Fransa’nın değil, Avrupa’nın tam da bağrında yaşanan bu hunhar katliam insanoğlunun
geleceğine yönelik bazı mesajları da içeriyor olmalı ki, ülkeler arasındaki kopukluğun faturası da
önümüze gelecek gibi.
Daiş, ya da İşid denilen ve ne yazık ki Müslümanlık için “kara” leke sayılan ve Siyasi İslam
yapısıyla dikkat çeken bu eli kanlı örgüt hakkında her ülkenin derin dehlizlerinde saklanan gizli
istihbarat bilgilerinin bundan böyle paylaşılması şart.
“Bana dokunmayan yılan bin yaşasın” dönemi açılmamak üzere kapatılmalı.
Kapatılmalı ki, insanlık böylesine acıları yaşamamalı.
Daiş ya da İşid denilen melanet yuvalarına kapılarını açanlar, geçmişte bu örgüte açık veya
kapalı destek verenler, omuzlarını sıvazlayanlar, askeri silah dahil he türlü lojistik destek yarışına
giren batılı ve doğulu hangi ülke varsa, şu an ellerini vicdanlarına koymalıdırlar.

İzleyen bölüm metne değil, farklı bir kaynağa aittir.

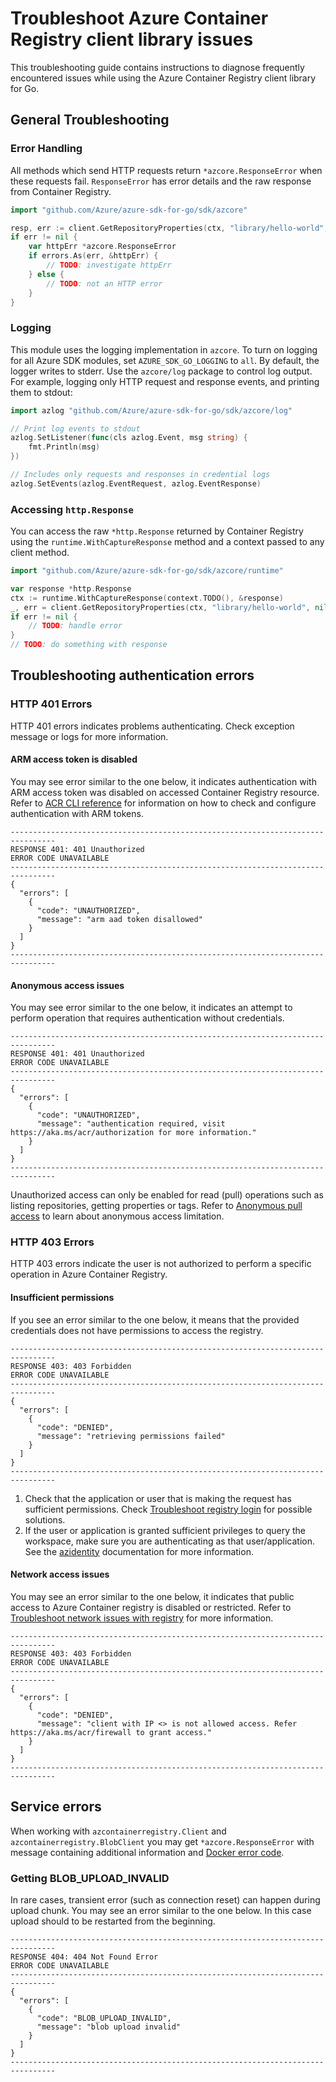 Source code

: # Troubleshoot Azure Container Registry client library issues

This troubleshooting guide contains instructions to diagnose frequently encountered issues while using the Azure Container Registry client library for Go.

## General Troubleshooting

### Error Handling

All methods which send HTTP requests return `*azcore.ResponseError` when these requests fail. `ResponseError` has error details and the raw response from Container Registry.

```go
import "github.com/Azure/azure-sdk-for-go/sdk/azcore"

resp, err := client.GetRepositoryProperties(ctx, "library/hello-world", nil)
if err != nil {
	var httpErr *azcore.ResponseError
	if errors.As(err, &httpErr) {
		// TODO: investigate httpErr
	} else {
		// TODO: not an HTTP error
	}
}
```

### Logging

This module uses the logging implementation in `azcore`. To turn on logging for all Azure SDK modules, set `AZURE_SDK_GO_LOGGING` to `all`. By default, the logger writes to stderr. Use the `azcore/log` package to control log output. For example, logging only HTTP request and response events, and printing them to stdout:

```go
import azlog "github.com/Azure/azure-sdk-for-go/sdk/azcore/log"

// Print log events to stdout
azlog.SetListener(func(cls azlog.Event, msg string) {
	fmt.Println(msg)
})

// Includes only requests and responses in credential logs
azlog.SetEvents(azlog.EventRequest, azlog.EventResponse)
```

### Accessing `http.Response`

You can access the raw `*http.Response` returned by Container Registry using the `runtime.WithCaptureResponse` method and a context passed to any client method.

```go
import "github.com/Azure/azure-sdk-for-go/sdk/azcore/runtime"

var response *http.Response
ctx := runtime.WithCaptureResponse(context.TODO(), &response)
_, err = client.GetRepositoryProperties(ctx, "library/hello-world", nil)
if err != nil {
	// TODO: handle error
}
// TODO: do something with response
```

## Troubleshooting authentication errors

### HTTP 401 Errors

HTTP 401 errors indicates problems authenticating. Check exception message or logs for more information.

#### ARM access token is disabled

You may see error similar to the one below, it indicates authentication with ARM access token was disabled on accessed Container Registry resource.
Refer to [ACR CLI reference](https://learn.microsoft.com/cli/azure/acr/config/authentication-as-arm?view=azure-cli-latest) for information on how to
check and configure authentication with ARM tokens.

```text
--------------------------------------------------------------------------------
RESPONSE 401: 401 Unauthorized
ERROR CODE UNAVAILABLE
--------------------------------------------------------------------------------
{
  "errors": [
    {
      "code": "UNAUTHORIZED",
      "message": "arm aad token disallowed"
    }
  ]
}
--------------------------------------------------------------------------------
```

#### Anonymous access issues
You may see error similar to the one below, it indicates an attempt to perform operation that requires authentication without credentials.

```text
--------------------------------------------------------------------------------
RESPONSE 401: 401 Unauthorized
ERROR CODE UNAVAILABLE
--------------------------------------------------------------------------------
{
  "errors": [
    {
      "code": "UNAUTHORIZED",
      "message": "authentication required, visit https://aka.ms/acr/authorization for more information."
    }
  ]
}
--------------------------------------------------------------------------------
```

Unauthorized access can only be enabled for read (pull) operations such as listing repositories, getting properties or tags.
Refer to [Anonymous pull access](https://docs.microsoft.com/azure/container-registry/anonymous-pull-access) to learn about anonymous access limitation.

### HTTP 403 Errors

HTTP 403 errors indicate the user is not authorized to perform a specific operation in Azure Container Registry.

#### Insufficient permissions

If you see an error similar to the one below, it means that the provided credentials does not have permissions to access the registry.
```text
--------------------------------------------------------------------------------
RESPONSE 403: 403 Forbidden
ERROR CODE UNAVAILABLE
--------------------------------------------------------------------------------
{
  "errors": [
    {
      "code": "DENIED",
      "message": "retrieving permissions failed"
    }
  ]
}
--------------------------------------------------------------------------------
```

1. Check that the application or user that is making the request has sufficient permissions.
   Check [Troubleshoot registry login](https://docs.microsoft.com/azure/container-registry/container-registry-troubleshoot-login) for possible solutions.
2. If the user or application is granted sufficient privileges to query the workspace, make sure you are
   authenticating as that user/application. See the [azidentity](https://pkg.go.dev/github.com/Azure/azure-sdk-for-go/sdk/azidentity) documentation for more information.

#### Network access issues

You may see an error similar to the one below, it indicates that public access to Azure Container registry is disabled or restricted.
Refer to [Troubleshoot network issues with registry](https://docs.microsoft.com/azure/container-registry/container-registry-troubleshoot-access) for more information.
```text
--------------------------------------------------------------------------------
RESPONSE 403: 403 Forbidden
ERROR CODE UNAVAILABLE
--------------------------------------------------------------------------------
{
  "errors": [
    {
      "code": "DENIED",
      "message": "client with IP <> is not allowed access. Refer https://aka.ms/acr/firewall to grant access."
    }
  ]
}
--------------------------------------------------------------------------------
```

## Service errors

When working with `azcontainerregistry.Client` and `azcontainerregistry.BlobClient` you may get `*azcore.ResponseError` with
message containing additional information and [Docker error code](https://docs.docker.com/registry/spec/api/#errors-2).

### Getting BLOB_UPLOAD_INVALID

In rare cases, transient error (such as connection reset) can happen during upload chunk. You may see an error similar to the one below. In this case upload should to be restarted from the beginning.
```text
--------------------------------------------------------------------------------
RESPONSE 404: 404 Not Found Error
ERROR CODE UNAVAILABLE
--------------------------------------------------------------------------------
{
  "errors": [
    {
      "code": "BLOB_UPLOAD_INVALID",
      "message": "blob upload invalid"
    }
  ]
}
--------------------------------------------------------------------------------
```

Kendilerine dokunmayan yılan Avrupa’nın göbeğinde zehrini akıtmak cüretini gösterdi artık...
Vücuduna sarmaladığı bombanın pimini çektiğinde cennete inanan böylesi cahiliye dönemi
fanatiğin-caninin belini kırmak, böylelerinin yeryüzüne bir daha gelmemek üzere kökünü kazımak,
bugün için mümkün değilse de yarın neden olmasın
Ancak bunun da olmazsa olmaz şartları yerine getirilmeli.
Yapılması gereken tüm kalkınmış ülkelerin, sosyalist-komünist-faşist ve demokrat demeden tüm
ülkelerin, ellerindeki tüm istihbari bilgileri gizli- açık demeden, ortak masaya yatırmaları ve
paylaşmaları şart.
Bundan başka çözüm yolu görünmüyor.
Böylesine insanlık düşmanı ve dünyanın sonunun geldiğine inanmış hasta ruhlu insanların bir
araya gelip kurdukları “sahte devlet” teröründen korkmak onlara meydanı boş bırakmak demek.
Tam aksine, doğulusu ve batılısı tüm devletler bir araya gelip işbirliği yapmalı.
İnsanlık adına bu gerekli.
Gelecek adına bu gerekli.
Yoksa çocuklarımızın yüzüne bakamayacak hale geliriz.
“Yüzsüz” olmak-kalmak istemiyorsak.
Dualarımız sadece Paris için değil, tüm dünyaya olsun.
İçinde “İslam” adına siyasallaşıp dünyanın sonunun geldiğine inanmış meczuplar ordusu İşid’in
bulunmadığı bir dünya için olsun tüm dualarımız.